Paul Poiret also played a significant part in the life and career of Elsa. Who was more suitable to be his successor in originality, intelligence and sympathy for the avant garde? Harper’s Bazaar comments in 1934 that she is the feminine Paul Poiret.
She was also inspired by Sonia Delauney. Sonia had opened a little fashion house, and Elsa was struck by her adaptation of Cubism to clothes, her revolutionary cutting of coats from tapestries, her use of vivid bi coloured hat veils, and especially of her introduction of red and green wigs.
Rarely if ever, has a couturier used people’s gifts to greater effect than did Elsa Schiaparelli. She possessed the humility and was shrewd enough to face her weaknesses that she chose the best collaborators in each field. Many great artists of the period worked with Elsa: Dali, Cocteau, Vertes, van Dongen, Giacometti, Christian Bérard are some of them. In fashion photography: Man Ray, Baron de Meyer, Edward Steichen, Cecil Beaton.
Starting up:
An American friend of Blanche, Mrs. Hartley wanted to invest in a French business. Impressed by the success of Elsa’s sweaters, she persuaded her to produce a small collection mainly of sports clothes. In late 1925 she bought a tiny dress house; Maison Lambal, located not far from Place Vandome on the corner of Rue St Honoré and rue du 29 Juillet. She chooses Mr. Kahn , a successful businessman as a sleeping partner, because he was French, knew about fashion through being associated in the backing of Vionnet, and had large holdings in the Galerie Lafayette department store.
Collections: Diplay No 1
Her sweaters unlike Patou’s and Chanel’s were hand made by an Armenian refugee from the Turkish massacre Aroosiag Mikaelian, Mike. They would soon prove to be so popular that all the great couturiers copied the idea. In several of these she made her first revolutionary use of the emerging materials of the century with “kasha”, a very elastic new woolen fabric just patented by Rodier and introduced by Patou, resistant to wear and tear and designed to make the figure appear slimmer. Then, exploiting the idea of interchangeable separates whose possibilities she has realized as a girl in Rome , she added knitted jackets, and skirts generally of crepe de chine in colours matching the sweaters. The scarf became an integral part of the sweater, an innovation of her own. The simple practicality and use of artistically treated fabrics announced her coming contribution to the new relationship between artists, craftsmen and industry pioneered by Art Deco. Art Deco stressed the practical and functional: the style was classical, symmetrical and rectilinear. Much of it reflected the geometrical forms which had so impressed Elsa in New York City . In her designs she used spots; revived balanced patterns, and combined ultra modern geometrical abstractions and Futuristic treatments with the stark simplicity and angularity taken from Cubism.

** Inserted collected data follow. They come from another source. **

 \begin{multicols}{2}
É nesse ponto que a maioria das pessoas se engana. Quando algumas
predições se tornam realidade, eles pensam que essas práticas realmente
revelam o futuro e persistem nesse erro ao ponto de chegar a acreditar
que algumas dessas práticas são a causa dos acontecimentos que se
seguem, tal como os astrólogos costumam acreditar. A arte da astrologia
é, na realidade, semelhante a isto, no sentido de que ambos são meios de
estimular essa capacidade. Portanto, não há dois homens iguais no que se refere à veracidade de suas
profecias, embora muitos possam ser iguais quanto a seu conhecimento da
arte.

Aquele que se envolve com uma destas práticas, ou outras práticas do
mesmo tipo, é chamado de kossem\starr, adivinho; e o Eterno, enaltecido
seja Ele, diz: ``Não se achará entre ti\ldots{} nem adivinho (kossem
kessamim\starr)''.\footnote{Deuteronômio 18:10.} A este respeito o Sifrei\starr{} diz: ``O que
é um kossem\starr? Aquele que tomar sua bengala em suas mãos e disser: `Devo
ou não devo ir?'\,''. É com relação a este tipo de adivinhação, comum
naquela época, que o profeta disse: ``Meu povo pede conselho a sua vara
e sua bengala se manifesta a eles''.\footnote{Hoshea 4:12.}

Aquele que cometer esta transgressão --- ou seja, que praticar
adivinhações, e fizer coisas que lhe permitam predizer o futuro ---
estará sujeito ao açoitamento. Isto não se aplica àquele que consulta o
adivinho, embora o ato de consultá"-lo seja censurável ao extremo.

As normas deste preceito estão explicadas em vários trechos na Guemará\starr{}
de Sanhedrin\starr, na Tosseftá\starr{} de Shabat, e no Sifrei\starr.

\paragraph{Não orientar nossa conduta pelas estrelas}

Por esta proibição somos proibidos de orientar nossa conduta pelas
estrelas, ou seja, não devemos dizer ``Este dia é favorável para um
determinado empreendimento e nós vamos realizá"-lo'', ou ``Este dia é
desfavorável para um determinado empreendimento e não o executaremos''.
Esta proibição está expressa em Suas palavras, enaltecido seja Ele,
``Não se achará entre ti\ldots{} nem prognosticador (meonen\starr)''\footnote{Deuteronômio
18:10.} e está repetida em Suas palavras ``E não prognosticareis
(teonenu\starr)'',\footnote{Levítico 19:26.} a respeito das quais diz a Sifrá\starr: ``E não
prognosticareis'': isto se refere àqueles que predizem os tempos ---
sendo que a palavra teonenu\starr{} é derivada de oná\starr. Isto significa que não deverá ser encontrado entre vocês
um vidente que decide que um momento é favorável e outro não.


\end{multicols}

Whereas Chanel and later Balenciaga merely experimented with synthetics, Elsa frankly imposed them on haute couture. It is very much linked to the activities of Colcombet family, pioneering artificial fabrics and launched almost all the new ones in France after 1920. In 1930 Schiaparelli presented a sports ensemble and coat in rayon for the first time and endorsed “rayon is like the times we live in – gay colourful luminous, it is so pliable to work with and so luxurious in appearance launders the perfection.” In 1932 she introduced a new and exquisite synthetic “peau d’ange” jersey, called Jersarelli, a deeply crinkled fine ribbed reversible crepe, shiny on one side and matt on the other, and jersala a synthetic silk jersey with a satiny finish. She was the first to employ the initial cellulose acetate, Setilose in 1934.
The practical innovation that caused the greatest stir is her sliding or lightening fastener: the zip. From 1930, she used zip for pockets of beach costumes, in haute couture in 1935 on evening gown even on hats. She had them specially made in plastic and boldly emphasized them by attaching Indian tassels or baroque pearls, having them dyed in a colour contrasting with the fabric. She used zipper for transforming garments such as zipper backs,
up for dinner and down for formal occasions, or the fastened shoulder seem, when zipped up the dress was informal, when unzipped it was appropriate for lunch or tea.
For Display No 2, her new beach ensembles shown in July 1928, right after Vionnet’s collection, New York herald commented that she had brought more original ideas into sportswear than all the other designers put together. In the coming years she refined the beach and resort pyjamas in sailcloth or in jersey for housewear and informal entertaining. She developed an overall pyjama. In 1931 she hit with trouser skirts and divided skirts integrated in to her interchangeables
She launches fur scarves she herself wore in public, one in ermine to go with a black tweet suit which was at that time a revolutionary idea. Accessories were always of the greatest importance to Schiaparelli. From the beginning she had invented myriad ways of making scarves interesting, she hit the American headlines in 1929 with her removable fox or astrakhan collars and slip on and off scarf collars. The Mad Cap in 1930, a tiny little cap like a tube that took whatever shape the wearer desired.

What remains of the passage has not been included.